Stando al racconto delle vittime, Stissi avrebbe spinto affinché la coppia accettasse di pagare un pizzo in misura proporzionale all’importo dell’appalto che supera il milione di euro. Il 27enne avrebbe proposto un aggio per l’organizzazione mafiosa compreso tra il due e il tre per cento, tenendo a sottolineare come si trattasse di un prezzo di favore se confrontare alle condizioni imposte al Nord, dove – a suo dire – si arriva anche al sette o all’otto percentuale.

Stissi, infine, avrebbe specificato che pagare il clan di Adrano avrebbe garantito alle vittime di evitare che gruppi criminali di Aci Sant’Antonio potessero avvicinarsi all’area del cantiere. Dal canto loro, l’imprenditore – nonostante l’insistenza dell’interlocutore – avrebbe rifiutato il contatto e l’incontro si sarebbe risolto con un bacio sulla guancia e il suggerimento di tirarsi indietro dall’appalto.

“Vicini all’azienda”

L’appalto che è stato bandito da Invitalia in primavera riguardano la demolizione e ricostruzione dell’immobile di via Mario Rapisardi nella frazione di Lavinaio.

Il cantiere sarebbe dovuto partire a dicembre, ma l’inizio dei lavori è slittato ed è stato rimandato a gennaio.
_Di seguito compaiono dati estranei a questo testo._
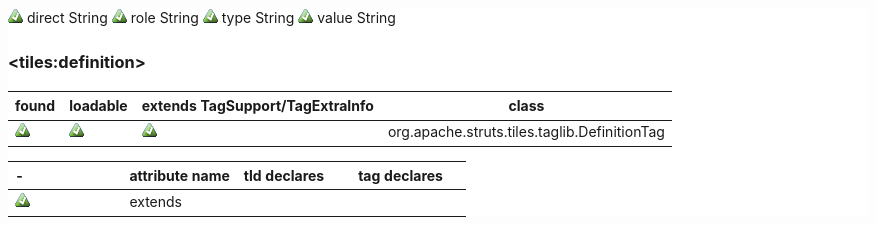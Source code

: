 </tr>
<tr class="odd">
<td align="left"><img src="images/icon_success_sml.gif" alt="success" /></td>
<td align="left">direct</td>
<td align="left"></td>
<td align="left">String</td>
</tr>
<tr class="even">
<td align="left"><img src="images/icon_success_sml.gif" alt="success" /></td>
<td align="left">role</td>
<td align="left"></td>
<td align="left">String</td>
</tr>
<tr class="odd">
<td align="left"><img src="images/icon_success_sml.gif" alt="success" /></td>
<td align="left">type</td>
<td align="left"></td>
<td align="left">String</td>
</tr>
<tr class="even">
<td align="left"><img src="images/icon_success_sml.gif" alt="success" /></td>
<td align="left">value</td>
<td align="left"></td>
<td align="left">String</td>
</tr>
</tbody>
</table>

### \<tiles:definition\>

| found                                   | loadable                                | extends TagSupport/TagExtraInfo         | class                                        |
|-----------------------------------------|-----------------------------------------|-----------------------------------------|----------------------------------------------|
| ![success](images/icon_success_sml.gif) | ![success](images/icon_success_sml.gif) | ![success](images/icon_success_sml.gif) | org.apache.struts.tiles.taglib.DefinitionTag |

<table>
<colgroup>
<col width="25%" />
<col width="25%" />
<col width="25%" />
<col width="25%" />
</colgroup>
<thead>
<tr class="header">
<th align="left">-</th>
<th align="left">attribute name</th>
<th align="left">tld declares</th>
<th align="left">tag declares</th>
</tr>
</thead>
<tbody>
<tr class="odd">
<td align="left"><img src="images/icon_success_sml.gif" alt="success" /></td>
<td align="left">extends</td>
<td align="left"></td>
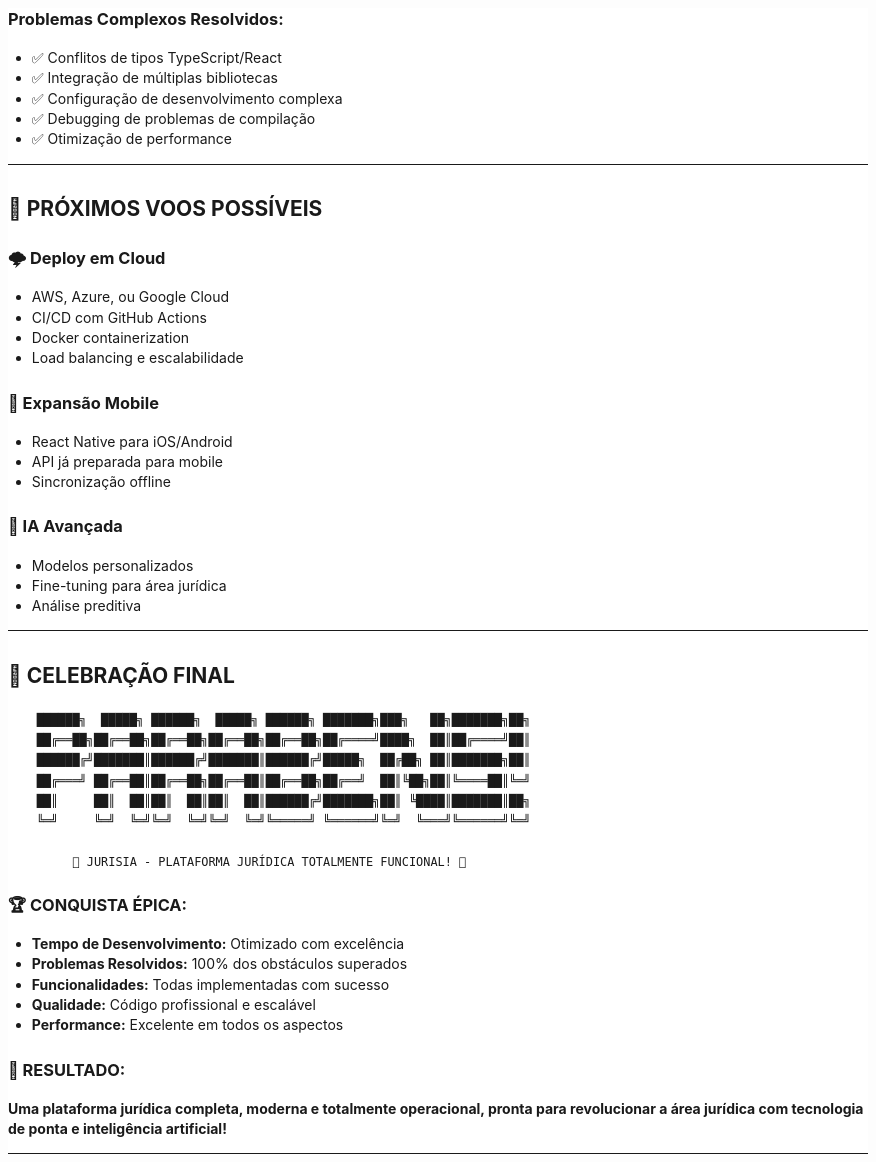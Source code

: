 ### **Problemas Complexos Resolvidos:**
- ✅ Conflitos de tipos TypeScript/React
- ✅ Integração de múltiplas bibliotecas
- ✅ Configuração de desenvolvimento complexa
- ✅ Debugging de problemas de compilação
- ✅ Otimização de performance

---

## 🚀 **PRÓXIMOS VOOS POSSÍVEIS**

### **🌩️ Deploy em Cloud**
- AWS, Azure, ou Google Cloud
- CI/CD com GitHub Actions
- Docker containerization
- Load balancing e escalabilidade

### **📱 Expansão Mobile**
- React Native para iOS/Android
- API já preparada para mobile
- Sincronização offline

### **🤖 IA Avançada**
- Modelos personalizados
- Fine-tuning para área jurídica
- Análise preditiva

---

## 🎊 **CELEBRAÇÃO FINAL**

```
    ██████╗  █████╗ ██████╗  █████╗ ██████╗ ███████╗███╗   ██╗███████╗██╗
    ██╔══██╗██╔══██╗██╔══██╗██╔══██╗██╔══██╗██╔════╝████╗  ██║██╔════╝██║
    ██████╔╝███████║██████╔╝███████║██████╔╝█████╗  ██╔██╗ ██║███████╗██║
    ██╔═══╝ ██╔══██║██╔══██╗██╔══██║██╔══██╗██╔══╝  ██║╚██╗██║╚════██║╚═╝
    ██║     ██║  ██║██║  ██║██║  ██║██████╔╝███████╗██║ ╚████║███████║██╗
    ╚═╝     ╚═╝  ╚═╝╚═╝  ╚═╝╚═╝  ╚═╝╚═════╝ ╚══════╝╚═╝  ╚═══╝╚══════╝╚═╝
    
         🎉 JURISIA - PLATAFORMA JURÍDICA TOTALMENTE FUNCIONAL! 🎉
```

### **🏆 CONQUISTA ÉPICA:**
- **Tempo de Desenvolvimento:** Otimizado com excelência
- **Problemas Resolvidos:** 100% dos obstáculos superados  
- **Funcionalidades:** Todas implementadas com sucesso
- **Qualidade:** Código profissional e escalável
- **Performance:** Excelente em todos os aspectos

### **🌟 RESULTADO:**
**Uma plataforma jurídica completa, moderna e totalmente operacional, pronta para revolucionar a área jurídica com tecnologia de ponta e inteligência artificial!**

---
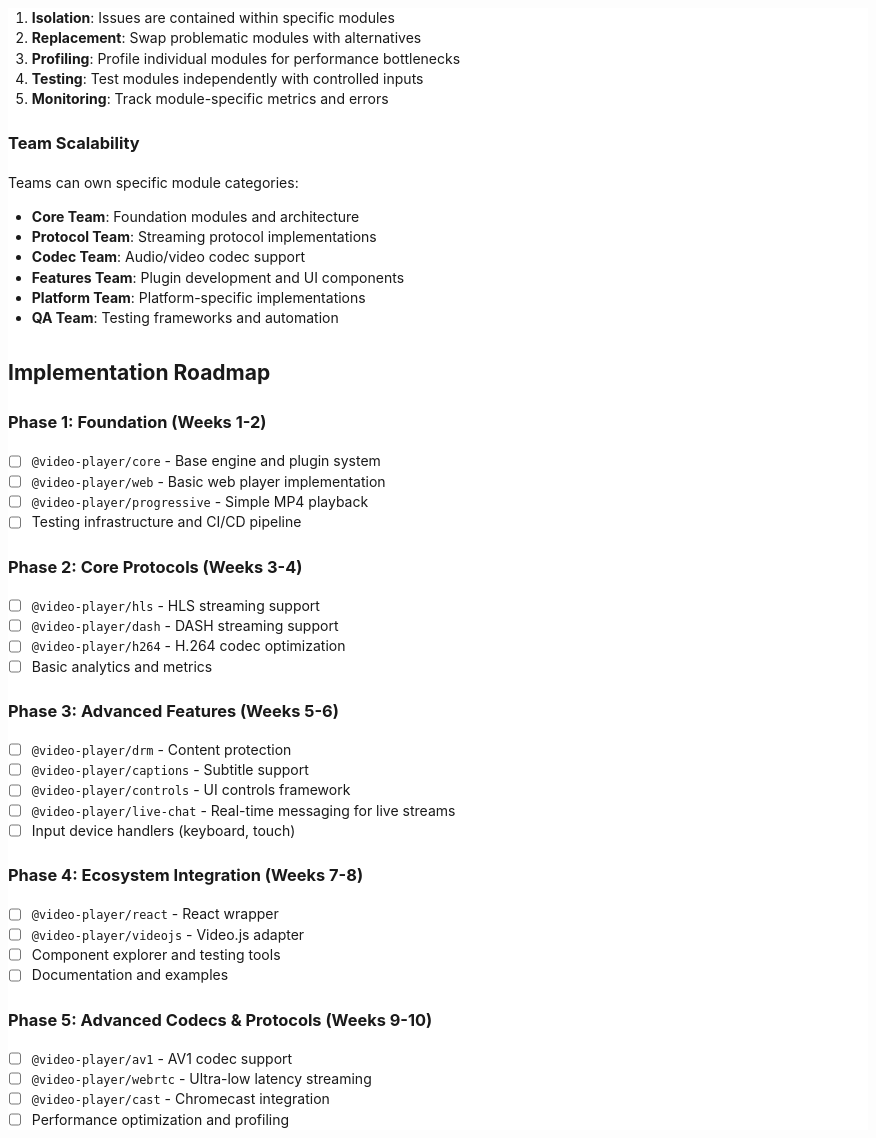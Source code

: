 1. **Isolation**: Issues are contained within specific modules
2. **Replacement**: Swap problematic modules with alternatives
3. **Profiling**: Profile individual modules for performance bottlenecks
4. **Testing**: Test modules independently with controlled inputs
5. **Monitoring**: Track module-specific metrics and errors

### Team Scalability

Teams can own specific module categories:

- **Core Team**: Foundation modules and architecture
- **Protocol Team**: Streaming protocol implementations
- **Codec Team**: Audio/video codec support
- **Features Team**: Plugin development and UI components
- **Platform Team**: Platform-specific implementations
- **QA Team**: Testing frameworks and automation

## Implementation Roadmap

### Phase 1: Foundation (Weeks 1-2)
- [ ] `@video-player/core` - Base engine and plugin system
- [ ] `@video-player/web` - Basic web player implementation
- [ ] `@video-player/progressive` - Simple MP4 playback
- [ ] Testing infrastructure and CI/CD pipeline

### Phase 2: Core Protocols (Weeks 3-4)
- [ ] `@video-player/hls` - HLS streaming support
- [ ] `@video-player/dash` - DASH streaming support
- [ ] `@video-player/h264` - H.264 codec optimization
- [ ] Basic analytics and metrics

### Phase 3: Advanced Features (Weeks 5-6)
- [ ] `@video-player/drm` - Content protection
- [ ] `@video-player/captions` - Subtitle support
- [ ] `@video-player/controls` - UI controls framework
- [ ] `@video-player/live-chat` - Real-time messaging for live streams
- [ ] Input device handlers (keyboard, touch)

### Phase 4: Ecosystem Integration (Weeks 7-8)
- [ ] `@video-player/react` - React wrapper
- [ ] `@video-player/videojs` - Video.js adapter
- [ ] Component explorer and testing tools
- [ ] Documentation and examples

### Phase 5: Advanced Codecs & Protocols (Weeks 9-10)
- [ ] `@video-player/av1` - AV1 codec support
- [ ] `@video-player/webrtc` - Ultra-low latency streaming
- [ ] `@video-player/cast` - Chromecast integration
- [ ] Performance optimization and profiling
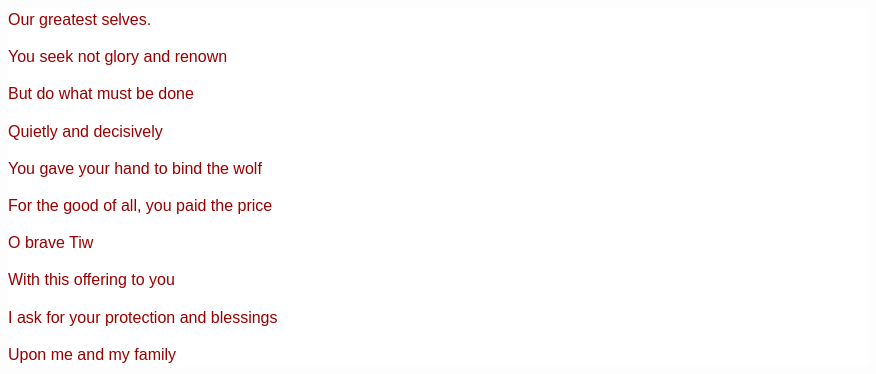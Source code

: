<span
style="color:#980000;font-weight:400;text-decoration:none;vertical-align:baseline;font-size:12pt;font-family:&quot;Arial&quot;;font-style:normal">Our
greatest selves.</span>

<span
style="color:#980000;font-weight:400;text-decoration:none;vertical-align:baseline;font-size:12pt;font-family:&quot;Arial&quot;;font-style:normal"></span>

<span
style="color:#980000;font-weight:400;text-decoration:none;vertical-align:baseline;font-size:12pt;font-family:&quot;Arial&quot;;font-style:normal">You
seek not glory and renown</span>

<span
style="color:#980000;font-weight:400;text-decoration:none;vertical-align:baseline;font-size:12pt;font-family:&quot;Arial&quot;;font-style:normal">But
do what must be done</span>

<span
style="color:#980000;font-weight:400;text-decoration:none;vertical-align:baseline;font-size:12pt;font-family:&quot;Arial&quot;;font-style:normal">Quietly
and decisively</span>

<span
style="color:#980000;font-weight:400;text-decoration:none;vertical-align:baseline;font-size:12pt;font-family:&quot;Arial&quot;;font-style:normal">You
gave your hand to bind the wolf</span>

<span
style="color:#980000;font-weight:400;text-decoration:none;vertical-align:baseline;font-size:12pt;font-family:&quot;Arial&quot;;font-style:normal">For
the good of all, you paid the price</span>

<span
style="color:#980000;font-weight:400;text-decoration:none;vertical-align:baseline;font-size:12pt;font-family:&quot;Arial&quot;;font-style:normal"></span>

<span
style="color:#980000;font-weight:400;text-decoration:none;vertical-align:baseline;font-size:12pt;font-family:&quot;Arial&quot;;font-style:normal">O
brave Tiw</span>

<span
style="color:#980000;font-weight:400;text-decoration:none;vertical-align:baseline;font-size:12pt;font-family:&quot;Arial&quot;;font-style:normal">With
this offering to you</span>

<span
style="color:#980000;font-weight:400;text-decoration:none;vertical-align:baseline;font-size:12pt;font-family:&quot;Arial&quot;;font-style:normal">I
ask for your protection and blessings</span>

<span
style="color:#980000;font-weight:400;text-decoration:none;vertical-align:baseline;font-size:12pt;font-family:&quot;Arial&quot;;font-style:normal">Upon
me and my family</span>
Il ritardo, però, come dichiarato dal sindaco di Aci Sant’Antonio Quintino Rocca al Quotidiano di Sicilia, non è legato alla vicenda penale. “È stato necessario riorganizzare l’attività didattica per le classi che frequentano quell’istituto, ma dopo le feste si potrà partire – spiega il primo cittadino – Da parte mia e di tutta l’amministrazione va la massima vicinanza agli imprenditori e un plauso alla loro scelta di denunciare gli estorsori, che qui come altrove vanno contrastati e il modo migliore per farlo è stare accanto a chi subisce queste richieste”.

Per Rocca, quanto emerso dalle indagini condotte dalla Procura di Catania non deve rimanere confinato alle aule dei tribunali. “La politica e tutta la cittadinanza deve fare da scudo a chi resiste alle pressioni mafiose”, conclude il primo cittadino santantonese.